Her brow darkened. “Why would we get separated?”

“We won’t,” he said. “Stay close.”

Two corridors led off the main room, one to the left and
another straight ahead. Raith let Savannah choose. Left, she decided. The
hallways, austere hexagonal passages with smooth flooring and dead lightbeams
running their lengths, made Raith feel like he was home. Though there were
spots overgrown with moss and the occasional mold infestation, the structure
appeared intact, and he saw no apparent flaws in its craftsmanship.

Curious, he ignited and reached out to touch one of the
lightbeams. The device made a sputtering sound, then crackled to life, filling
the corridor with pale blue light.

“What’s that?” Savannah asked, shielding her eyes from the
sudden brightness. “How did you do that?”

“Back when this place had power, the main generator would’ve
fed these like any other light fixture,” he explained. “They hold a charge,
even without constant electricity. You can take them off the wall and carry
them around if you need a light. Ingenious devices.”

“How did you know what to do with it?”

“This place,” Raith said, “is like a smaller version of
Decylum. The halls back home look just like this. The walls, the lights… even
the floors.”

That was when Raith knew he’d stumbled upon a treasure trove
of resources the likes of which he could never have imagined.
This place has
everything we could ever need to expand Decylum
, he thought excitedly.
There
would be no jury-rigging, no melting down and reforming random scrap to fit
Decylum’s design. Everything would fit perfectly as-is, down to the last bolt
and rivet; a natural extension of what’s already there
. The find might even
grant him some small piece of redemption with Decylum’s people. Unlikely, given
the death toll of the expedition. But the knowledge of this place alone was
better than coming home empty-handed.

“So yours is the same sort of facility as this?” Savannah
asked.

“It’s made of the same stuff, and probably from similar
blueprints. Ours came equipped with more in the way of supplies and renewable
resources than I’ve seen here so far. Let’s keep looking.”

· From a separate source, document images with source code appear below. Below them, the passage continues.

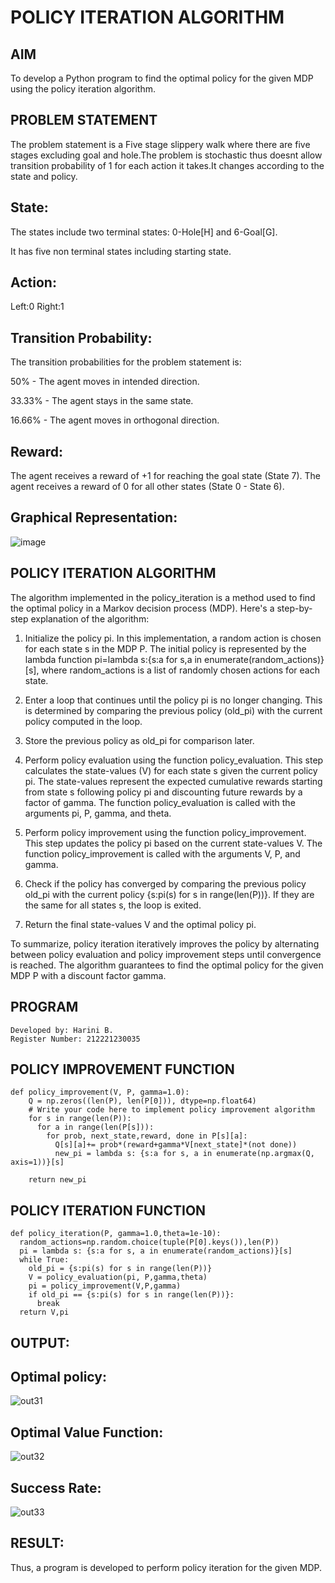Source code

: # POLICY ITERATION ALGORITHM

## AIM
To develop a Python program to find the optimal policy for the given MDP using the policy iteration algorithm.

## PROBLEM STATEMENT
The problem statement is a Five stage slippery walk where there are five stages excluding goal and hole.The problem is stochastic thus doesnt allow transition probability of 1 for each action it takes.It changes according to the state and policy.

## State:
The states include two terminal states: 0-Hole[H] and 6-Goal[G]. 

It has five non terminal states including starting state.

## Action:
Left:0
Right:1

## Transition Probability:
The transition probabilities for the problem statement is:

50% - The agent moves in intended direction.

33.33% - The agent stays in the same state.

16.66% - The agent moves in orthogonal direction.

## Reward:
The agent receives a reward of +1 for reaching the goal state (State 7). The agent receives a reward of 0 for all other states (State 0 - State 6).

## Graphical Representation:
![image](https://github.com/HariniBaskar/policy-iteration-algorithm/assets/93427253/4a265223-340c-4cc7-9400-7786fe33c3de)

## POLICY ITERATION ALGORITHM
The algorithm implemented in the policy_iteration is a method used to find the optimal policy in a Markov decision process (MDP). Here's a step-by-step explanation of the algorithm:

1. Initialize the policy pi. In this implementation, a random action is chosen for each state s in the MDP P. The initial policy is represented by the lambda function pi=lambda s:{s:a for s,a in enumerate(random_actions)}[s], where random_actions is a list of randomly chosen actions for each state.

2. Enter a loop that continues until the policy pi is no longer changing. This is determined by comparing the previous policy (old_pi) with the current policy computed in the loop.

3. Store the previous policy as old_pi for comparison later.

4. Perform policy evaluation using the function policy_evaluation. This step calculates the state-values (V) for each state s given the current policy pi. The state-values represent the expected cumulative rewards starting from state s following policy pi and discounting future rewards by a factor of gamma. The function policy_evaluation is called with the arguments pi, P, gamma, and theta.

5. Perform policy improvement using the function policy_improvement. This step updates the policy pi based on the current state-values V. The function policy_improvement is called with the arguments V, P, and gamma.

6. Check if the policy has converged by comparing the previous policy old_pi with the current policy {s:pi(s) for s in range(len(P))}. If they are the same for all states s, the loop is exited.

7. Return the final state-values V and the optimal policy pi.

To summarize, policy iteration iteratively improves the policy by alternating between policy evaluation and policy improvement steps until convergence is reached. The algorithm guarantees to find the optimal policy for the given MDP P with a discount factor gamma.

## PROGRAM
```
Developed by: Harini B.
Register Number: 212221230035
```

## POLICY IMPROVEMENT FUNCTION
```
def policy_improvement(V, P, gamma=1.0):
    Q = np.zeros((len(P), len(P[0])), dtype=np.float64)
    # Write your code here to implement policy improvement algorithm
    for s in range(len(P)):
      for a in range(len(P[s])):
        for prob, next_state,reward, done in P[s][a]:
          Q[s][a]+= prob*(reward+gamma*V[next_state]*(not done))
          new_pi = lambda s: {s:a for s, a in enumerate(np.argmax(Q, axis=1))}[s]

    return new_pi
```
## POLICY ITERATION FUNCTION
```
def policy_iteration(P, gamma=1.0,theta=1e-10):
  random_actions=np.random.choice(tuple(P[0].keys()),len(P))
  pi = lambda s: {s:a for s, a in enumerate(random_actions)}[s]
  while True:
    old_pi = {s:pi(s) for s in range(len(P))}
    V = policy_evaluation(pi, P,gamma,theta)
    pi = policy_improvement(V,P,gamma)
    if old_pi == {s:pi(s) for s in range(len(P))}:
      break
  return V,pi
```
## OUTPUT:
## Optimal policy:
![out31](https://github.com/HariniBaskar/policy-iteration-algorithm/assets/93427253/b2beff83-5cda-49ac-8216-03d29b5602d3)

## Optimal Value Function:
![out32](https://github.com/HariniBaskar/policy-iteration-algorithm/assets/93427253/89d21a19-352b-463d-9790-e1e83e474c9d)

## Success Rate:
![out33](https://github.com/HariniBaskar/policy-iteration-algorithm/assets/93427253/4bf5af13-938f-4fe1-be87-6273315a2181)

## RESULT:
Thus, a program is developed to perform policy iteration for the given MDP.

The corridor turned back on itself a few times before
arriving at a dead end. Doors along the way opened into a series of stark hab
units, most of them fully furnished. There wasn’t much else.

They returned to the main room and followed the second and
only remaining passage. This time, the corridor ended in a set of sliding doors
that opened onto a deep scaffolded stairwell. They clattered down two
crisscrossing flights of steps into another large, open chamber lined with
thick pipes and tall metal holding tanks of various sizes. Decylum had plenty
of these, used for everything from processing waste to transforming electrical
power.

Beyond the clusters of processing tanks lay a vast garden
area bordered by grated metal walkways, over which the familiar hanging heat
lamps that mimicked artificial daylight were suspended. As they drew closer,
they could see weeds, troops of fungi, and the snaking tendrils of vines
growing up the handrails. Every patch of earth was covered in languid greens
and browns, the sorts of plants that grew without daylight. Wall-length windows
surrounded the garden on three sides, looking in on bleak, clinical rooms
resembling the laboratories in Decylum.

“What is this place?”

“It looks like an early model of the hydroponic gardens we
have back home. You know, speaking of home, I don’t think I ever told you
why
we left.”

“No, I don’t think you did.”

“The short answer is, we’re growing too fast. We’re running
out of room to house everyone. We meant to bring raw materials back from
Belmond, but the Scarred attacked us when we arrived.”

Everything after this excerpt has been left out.